L’avvertimento arriva dalla Corte di Cassazione che ha convalidato una condanna al risarcimento dei danni in favore di un’insegnante di una scuola elementare. L’insegnante aveva subito una diffamazione perché in due lettere indirizzate al dirigente scolastico e al provveditore agli studi di Bologna i genitori di un bambino avevano affermato, contrariamente al vero, che la docente aveva ripetutamente percosso ed umiliato il loro figlio.

I due genitori avevano diffuso la notizia anche su un noto quotidiano per denunciare le presunte vessazioni dell’insegnante. I giudici di merito evidenziavano in tale comportamento una “volonta’ di ritorsione nei confronti dell’insegnante che successivamente all’episodio riferito dal minore gli aveva impartito una nota per mancato espletamento dei compiti di fine settimana”.

Anche se il reato è caduto in prescrizione la suprema Corte con la sentenza 5935/2012 ha confermato La condanna al risarcimento dei danni spiegando che i genitori sono colpevoli di non aver fatto una “verifica informale e preventiva della veridicita’ dei fatti riferiti dal minore”, fidandosi del suo racconto.

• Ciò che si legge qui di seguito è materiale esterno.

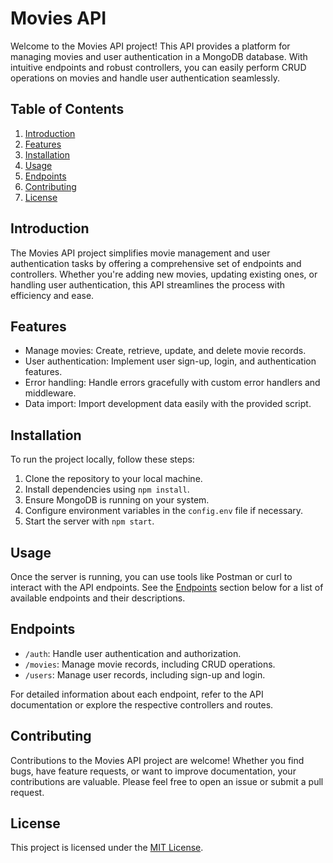 
# Movies API

Welcome to the Movies API project! This API provides a platform for managing movies and user authentication in a MongoDB database. With intuitive endpoints and robust controllers, you can easily perform CRUD operations on movies and handle user authentication seamlessly.

## Table of Contents

1. [Introduction](#introduction)
2. [Features](#features)
3. [Installation](#installation)
4. [Usage](#usage)
5. [Endpoints](#endpoints)
6. [Contributing](#contributing)
7. [License](#license)

## Introduction

The Movies API project simplifies movie management and user authentication tasks by offering a comprehensive set of endpoints and controllers. Whether you're adding new movies, updating existing ones, or handling user authentication, this API streamlines the process with efficiency and ease.

## Features

- Manage movies: Create, retrieve, update, and delete movie records.
- User authentication: Implement user sign-up, login, and authentication features.
- Error handling: Handle errors gracefully with custom error handlers and middleware.
- Data import: Import development data easily with the provided script.

## Installation

To run the project locally, follow these steps:

1. Clone the repository to your local machine.
2. Install dependencies using `npm install`.
3. Ensure MongoDB is running on your system.
4. Configure environment variables in the `config.env` file if necessary.
5. Start the server with `npm start`.

## Usage

Once the server is running, you can use tools like Postman or curl to interact with the API endpoints. See the [Endpoints](#endpoints) section below for a list of available endpoints and their descriptions.

## Endpoints

- `/auth`: Handle user authentication and authorization.
- `/movies`: Manage movie records, including CRUD operations.
- `/users`: Manage user records, including sign-up and login.

For detailed information about each endpoint, refer to the API documentation or explore the respective controllers and routes.

## Contributing

Contributions to the Movies API project are welcome! Whether you find bugs, have feature requests, or want to improve documentation, your contributions are valuable. Please feel free to open an issue or submit a pull request.

## License

This project is licensed under the [MIT License](LICENSE).
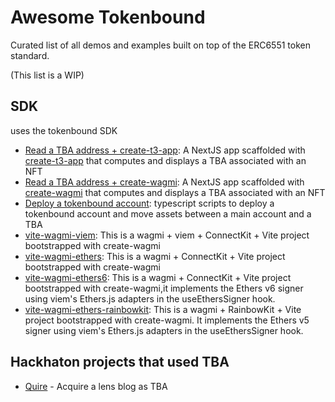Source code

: # Awesome Tokenbound
Curated list of all demos and examples built on top of the ERC6551 token standard.

(This list is a WIP)

## SDK
uses the tokenbound SDK
- [Read a TBA address + create-t3-app](https://github.com/anggxyz/tb-sdk-demo): A NextJS app scaffolded with [create-t3-app](https://create.t3.gg/) that computes and displays a TBA associated with an NFT
- [Read a TBA address + create-wagmi](https://github.com/anggxyz/tb-sdk-demo-create-wagmi): A NextJS app scaffolded with [create-wagmi](https://wagmi.sh/cli/create-wagmi) that computes and displays a TBA associated with an NFT
- [Deploy a tokenbound account](https://github.com/anggxyz/tb-deploy-demo): typescript scripts to deploy a tokenbound account and move assets between a main account and a TBA
- [vite-wagmi-viem](https://github.com/tokenbound/sdk/tree/main/examples/vite-wagmi-viem): This is a wagmi + viem + ConnectKit + Vite project bootstrapped with create-wagmi
- [vite-wagmi-ethers](https://github.com/tokenbound/sdk/tree/main/examples/vite-wagmi-ethers): This is a wagmi + ConnectKit + Vite project bootstrapped with create-wagmi
- [vite-wagmi-ethers6](https://github.com/tokenbound/sdk/tree/main/examples/vite-wagmi-ethers6): This is a wagmi + ConnectKit + Vite project bootstrapped with create-wagmi,it implements the Ethers v6 signer using viem's Ethers.js adapters in the useEthersSigner hook.
- [vite-wagmi-ethers-rainbowkit](https://github.com/tokenbound/sdk/tree/main/examples/vite-wagmi-ethers-rainbowkit): This is a wagmi + RainbowKit + Vite project bootstrapped with create-wagmi. It implements the Ethers v5 signer using viem's Ethers.js adapters in the useEthersSigner hook.

## Hackhaton projects that used TBA

- [Quire](https://github.com/vikiival/quire) - Acquire a lens blog as TBA
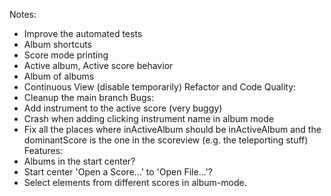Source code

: Notes:
 - Improve the automated tests
 - Album shortcuts
 - Score mode printing
 - Active album, Active score behavior
 - Album of albums
 - Continuous View (disable temporarily)
 Refactor and Code Quality:
 - Cleanup the main branch
 Bugs:
 - Add instrument to the active score (very buggy)
 - Crash when adding clicking instrument name in album mode
 - Fix all the places where inActiveAlbum should be inActiveAlbum and the dominantScore is the one in the scoreview (e.g. the teleporting stuff)
 Features:
 - Albums in the start center?
 - Start center 'Open a Score...' to 'Open File...'?
 - Select elements from different scores in album-mode.

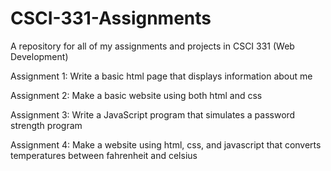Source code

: # CSCI-331-Assignments
A repository for all of my assignments and projects in CSCI 331 (Web Development)

Assignment 1: Write a basic html page that displays information about me

Assignment 2: Make a basic website using both html and css

Assignment 3: Write a JavaScript program that simulates a password strength program

Assignment 4: Make a website using html, css, and javascript that converts temperatures between fahrenheit and celsius
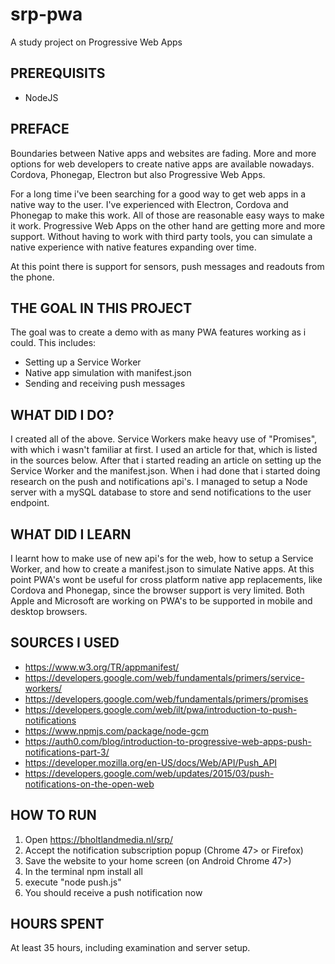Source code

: # srp-pwa
A study project on Progressive Web Apps

PREREQUISITS
--------------------
* NodeJS

PREFACE
--------------------
Boundaries between Native apps and websites are fading. More and more options for web developers to create native apps are available nowadays. Cordova, Phonegap, Electron but also Progressive Web Apps.

For a long time i've been searching for a good way to get web apps in a native way to the user. I've experienced with Electron, Cordova and Phonegap to make this work. All of those are reasonable easy ways to make it work. Progressive Web Apps on the other hand are getting more and more support. Without having to work with third party tools, you can simulate a native experience with native features expanding over time. 

At this point there is support for sensors, push messages and readouts from the phone.

THE GOAL IN THIS PROJECT
----------------------
The goal was to create a demo with as many PWA features working as i could. This includes:
* Setting up a Service Worker
* Native app simulation with manifest.json
* Sending and receiving push messages

WHAT DID I DO?
---------------------
I created all of the above. 
Service Workers make heavy use of "Promises", with which i wasn't familiar at first. I used an article for that, which is listed in the sources below. After that i started reading an article on setting up the Service Worker and the manifest.json. When i had done that i started doing research on the push and notifications api's. I managed to setup a Node server with a mySQL database to store and send notifications to the user endpoint.

WHAT DID I LEARN
---------------------
I learnt how to make use of new api's for the web, how to setup a Service Worker, and how to create a manifest.json to simulate Native apps. At this point PWA's wont be useful for cross platform native app replacements, like Cordova and Phonegap, since the browser support is very limited. Both Apple and Microsoft are working on PWA's to be supported in mobile and desktop browsers.

SOURCES I USED
---------------------
* https://www.w3.org/TR/appmanifest/
* https://developers.google.com/web/fundamentals/primers/service-workers/
* https://developers.google.com/web/fundamentals/primers/promises
* https://developers.google.com/web/ilt/pwa/introduction-to-push-notifications
* https://www.npmjs.com/package/node-gcm
* https://auth0.com/blog/introduction-to-progressive-web-apps-push-notifications-part-3/
* https://developer.mozilla.org/en-US/docs/Web/API/Push_API
* https://developers.google.com/web/updates/2015/03/push-notifications-on-the-open-web

HOW TO RUN
---------------------

1. Open https://bholtlandmedia.nl/srp/
2. Accept the notification subscription popup (Chrome 47> or Firefox)
3. Save the website to your home screen (on Android Chrome 47>)
4. In the terminal npm install all
5. execute "node push.js"
6. You should receive a push notification now

HOURS SPENT
-----------------------
At least 35 hours, including examination and server setup.
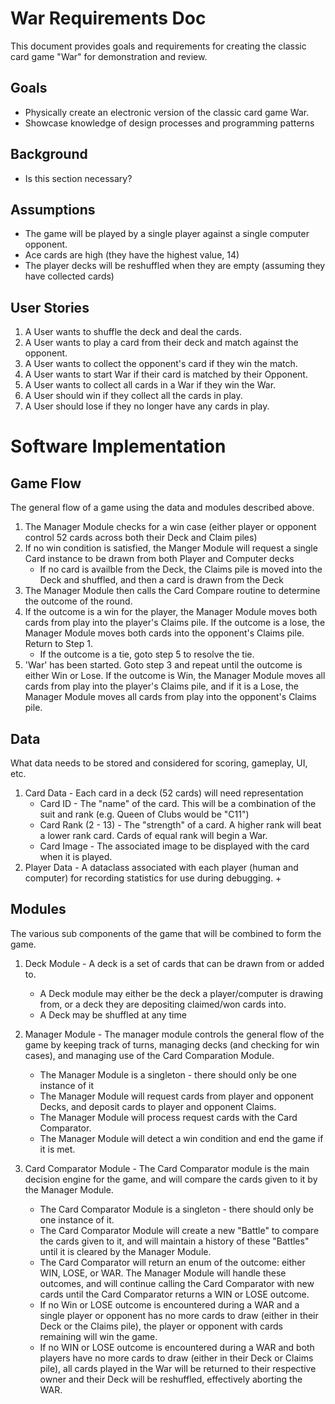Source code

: # War Requirements Doc
This document provides goals and requirements for creating the classic card game "War" for demonstration and review.
## Goals
+ Physically create an electronic version of the classic card game War.
+ Showcase knowledge of design processes and programming patterns
## Background
+ Is this section necessary?
## Assumptions
+ The game will be played by a single player against a single computer opponent.
+ Ace cards are high (they have the highest value, 14)
+ The player decks will be reshuffled when they are empty (assuming they have collected cards)
## User Stories
1. A User wants to shuffle the deck and deal the cards.
2. A User wants to play a card from their deck and match against the opponent.
3. A User wants to collect the opponent's card if they win the match.
4. A User wants to start War if their card is matched by their Opponent.
5. A User wants to collect all cards in a War if they win the War.
6. A User should win if they collect all the cards in play.
7. A User should lose if they no longer have any cards in play.

# Software Implementation

## Game Flow
The general flow of a game using the data and modules described above.

1. The Manager Module checks for a win case (either player or opponent control 52 cards across both their Deck and Claim piles)
2. If no win condition is satisfied, the Manger Module will request a single Card instance to be drawn from both Player and Computer decks
	+ If no card is availble from the Deck, the Claims pile is moved into the Deck and shuffled, and then a card is drawn from the Deck
3. The Manager Module then calls the Card Compare routine to determine the outcome of the round.
4. If the outcome is a win for the player, the Manager Module moves both cards from play into the player's Claims pile.  If the outcome is a lose, the Manager Module moves both cards into the opponent's Claims pile.  Return to Step 1.
	+ If the outcome is a tie, goto step 5 to resolve the tie.
5. 'War' has been started.  Goto step 3 and repeat until the outcome is either Win or Lose.  If the outcome is Win, the Manager Module moves all cards from play into the player's Claims pile, and if it is a Lose, the Manager Module moves all cards from play into the opponent's Claims pile.

## Data
What data needs to be stored and considered for scoring, gameplay, UI, etc.

1. Card Data - Each card in a deck (52 cards) will need representation
	+ Card ID - The "name" of the card.  This will be a combination of the suit and rank (e.g. Queen of Clubs would be "C11")
	+ Card Rank (2 - 13) - The "strength" of a card.  A higher rank will beat a lower rank card.  Cards of equal rank will begin a War.
	+ Card Image - The associated image to be displayed with the card when it is played.
2. Player Data - A dataclass associated with each player (human and computer) for recording statistics for use during debugging.
	+ 
## Modules
The various sub components of the game that will be combined to form the game.

1. Deck Module - A deck is a set of cards that can be  drawn from or added to.
	+ A Deck module may either be the deck a player/computer is drawing from, or a deck they are depositing claimed/won cards into.
	+ A Deck may be shuffled at any time
2. Manager Module - The manager module controls the general flow of the game by keeping track of turns, managing decks (and checking for win cases), and managing use of the Card Comparation Module.
	+ The Manager Module is a singleton - there should only be one instance of it
	+ The Manager Module will request cards from player and opponent Decks, and deposit cards to player and opponent Claims.
	+ The Manager Module will process request cards with the Card Comparator.
	+ The Manager Module will detect a win condition and end the game if it is met.

3. Card Comparator Module - The Card Comparator module is the main decision engine for the game, and will compare the cards given to it by the Manager Module.
	+ The Card Comparator Module is a singleton - there should only be one instance of it.
	+ The Card Comparator Module will create a new "Battle" to compare the cards given to it, and will maintain a history of these "Battles" until it is cleared by the Manager Module.
	+ The Card Comparator will return an enum of the outcome: either WIN, LOSE, or WAR.  The Manager Module will handle these outcomes, and will continue calling the Card Comparator with new cards until the Card Comparator returns a WIN or LOSE outcome.
	+ If no Win or LOSE outcome is encountered during a WAR and a single player or opponent has no more cards to draw (either in their Deck or the Claims pile), the player or opponent with cards remaining will win the game.
	+ If no WIN or LOSE outcome is encountered during a WAR and both players have no more cards to draw (either in their Deck or Claims pile), all cards played in the War will be returned to their respective owner and their Deck will be reshuffled, effectively aborting the WAR.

Per questo, spiega la Corte, “pur dovendosi riconoscere che l’adempimento degli obblighi genitoriali di protezione del figlio poteva giustificare l’adozione di iniziative atte a sollecitare un chiarimento circa l’accaduto, al contempo non puo’ omettersi di rimarcare che la formalizzazione di una denuncia scritta indirizzata non soltanto al dirigente scolastico ma anche al provveditore agli studi, avrebbe dovuto essere quanto meno preceduta da una verifica informale della veridicita’ dei fatti riferiti dal minore”.

Secondo la Cassazione, “il presupposto per l’applicazione a titolo putativo della causa di giustificazione” invocata dai genitori “presuppone un errore incolpevole sulla verita’ dei fatti che, invece, non e’ configurabile quando sia mancato un preventivo vaglio nella direzione indicata”. In nessun modo poi, secondo gli ‘ermellini’, potrebbe “trovare giustificazione, siccome esulante dai compiti di salvaguardia dell’interesse del figlio, l’iniziativa diretta a promuovere la pubblicazione della notizia su un quotidiano di rilevante diffusione. Pubblicazione – puntualizza la Cassazione – che, secondo quanto accertato dal giudice di merito, fu per l’appunto provocata dall’interessamento della stampa ad opera dei genitori del bambino”. Irrilevante il fatto che i genitori nell’articolo non avessero fatto il nome della maestra “tuttavia riconoscibile dagli abitanti” del piccolo centro.